Teether is when you have a long rope, say 10 plus feet long and either tie it to the halter or one back leg. Teaching a horse to teether by the halter is a long process . They have to learn not to fight the rope when it tangles around one leg and often they step on it with the head down and find themselves with a trapped head and they fight. That said it took me years to teach Strider to teether in this method but I often see ponies teethered this way.
Teaching to teether by a hind leg seems a very simple process and usually within a week a horse is comfortable wearing a hind leg teether. The local saddle shop sells padded cuffs just for this. I bought 3, 2 smaller ones that I joined together to make a hobble and one bigger one for a hind leg teether.
I chose the left hind and consistenly use only the left hind. When the horse feels the pull on the left hind he stops, takes one step back to releave the pull and turns always to his left and continues grazing in that direction.
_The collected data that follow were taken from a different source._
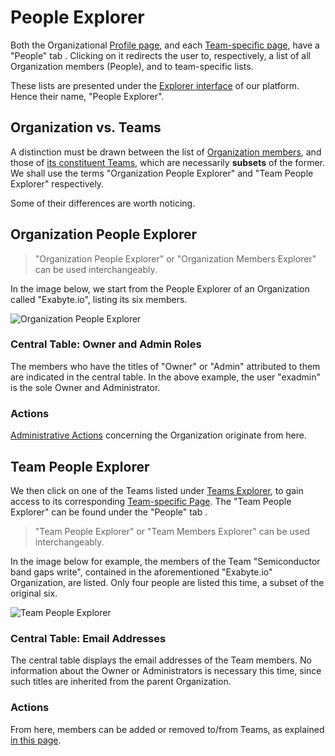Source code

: # People Explorer
 
Both the Organizational [Profile page](../../accounts/ui/profile-page.md), and each [Team-specific page](team-page.md), have a "People" tab <i class="zmdi zmdi-account zmdi-hc-border"></i>. Clicking on it redirects the user to, respectively, a list of all Organization members (People), and to team-specific lists. 

These lists are presented under the [Explorer interface](../../entities-general/ui/explorer.md) of our platform. Hence their name, "People Explorer".

## Organization vs. Teams

A distinction must be drawn between the list of [Organization members](../actions/organization/add-remove-member.md), and those of [its constituent Teams](../actions/team/add-remove-member.md), which are necessarily **subsets** of the former. We shall use the terms "Organization People Explorer" and "Team People Explorer" respectively. 

Some of their differences are worth noticing.

## Organization People Explorer

> "Organization People Explorer" or "Organization Members Explorer" can be used interchangeably.

In the image below, we start from the People Explorer of an Organization called "Exabyte.io", listing its six members.

![Organization People Explorer](/images/organization-people-explorer.png "Organization People Explorer")

### Central Table: Owner and Admin Roles

The members who have the titles of "Owner" or "Admin" attributed to them are indicated in the central table. In the above example, the user "exadmin" is the sole Owner and Administrator. 

### Actions

[Administrative Actions](../actions/organization/overview.md) concerning the Organization originate from here.

## Team People Explorer

We then click on one of the Teams listed under [Teams Explorer](teams-explorer.md), to gain access to its corresponding [Team-specific Page](team-page.md). The "Team People Explorer" can be found under the "People" tab <i class="zmdi zmdi-account zmdi-hc-border"></i>. 

> "Team People Explorer" or "Team Members Explorer" can be used interchangeably.

In the image below for example, the members of the Team "Semiconductor band gaps write", contained in the aforementioned "Exabyte.io" Organization, are listed. Only four people are listed this time, a subset of the original six.

![Team People Explorer](/images/team-people-explorer.png "Team People Explorer")

### Central Table: Email Addresses

The central table displays the email addresses of the Team members. No information about the Owner or Administrators is necessary this time, since such titles are inherited from the parent Organization.

### Actions 

From here, members can be added or removed to/from Teams, as explained [in this page](../actions/team/add-remove-member.md).
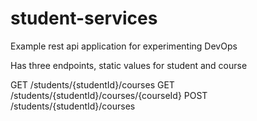 # student-services

Example rest api application for experimenting DevOps

Has three endpoints, static values for student and course

GET /students/{studentId}/courses
GET /students/{studentId}/courses/{courseId}
POST /students/{studentId}/courses
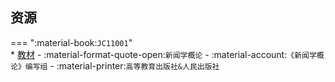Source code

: ## 资源  
=== ":material-book:`JC11001`"  
    * [教材](http://api.cqu-openlib.cn/file?key=ijKQS29bpkoh) - :material-format-quote-open:`新闻学概论` - :material-account:`《新闻学概论》编写组` - :material-printer:`高等教育出版社&人民出版社`  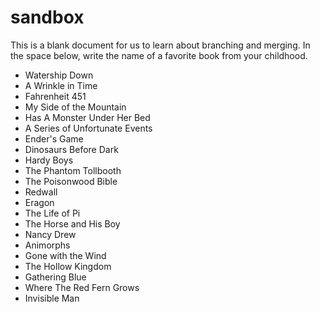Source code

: # sandbox

This is a blank document for us to learn about branching and merging. In the space below, write the name of a favorite book from your childhood.

* Watership Down
* A Wrinkle in Time
* Fahrenheit 451
* My Side of the Mountain
* Has A Monster Under Her Bed 
* A Series of Unfortunate Events
* Ender's Game
* Dinosaurs Before Dark 
* Hardy Boys
* The Phantom Tollbooth
* The Poisonwood Bible
* Redwall
* Eragon
* The Life of Pi
* The Horse and His Boy
* Nancy Drew
* Animorphs
* Gone with the Wind
* The Hollow Kingdom
* Gathering Blue
* Where The Red Fern Grows
* Invisible Man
Teethering to a single hind leg also even for hand grazing is easy since the horse doesn’t step on the rope and you usually can just sit down and forget he is there while hand grazing from a halter you are constantly watching the lead line that he doesn’t step on or over it.
I also feel a horse taught to hobble and teether if they ever get into wire will stand, they should hold because they are use to restaint.
While all this sounds hard to teach it really is simple and I spend about 10 minutes for 2 or 3 evenings preparing a horse to wear hobbles for the first time.
I have done 3 horses in the last few years and none of them fought the hobbles even the first time.
If I am to meet someone in the bush and they are late I carry a pair of hobbles in my saddle bag and just hobble him and you have a perfectly standing horse.
So to summaries to Hobble means to tie a pair of legs together and the arabs hobbled one back and one front together, I and. most here do front.
To teether means using a long rope, one that drags on the ground, one that has lots of slack in it and either ties to the halter or one hind leg.
The cuffs were $7 each and some amish use them on buggy horses that love to paw while tied.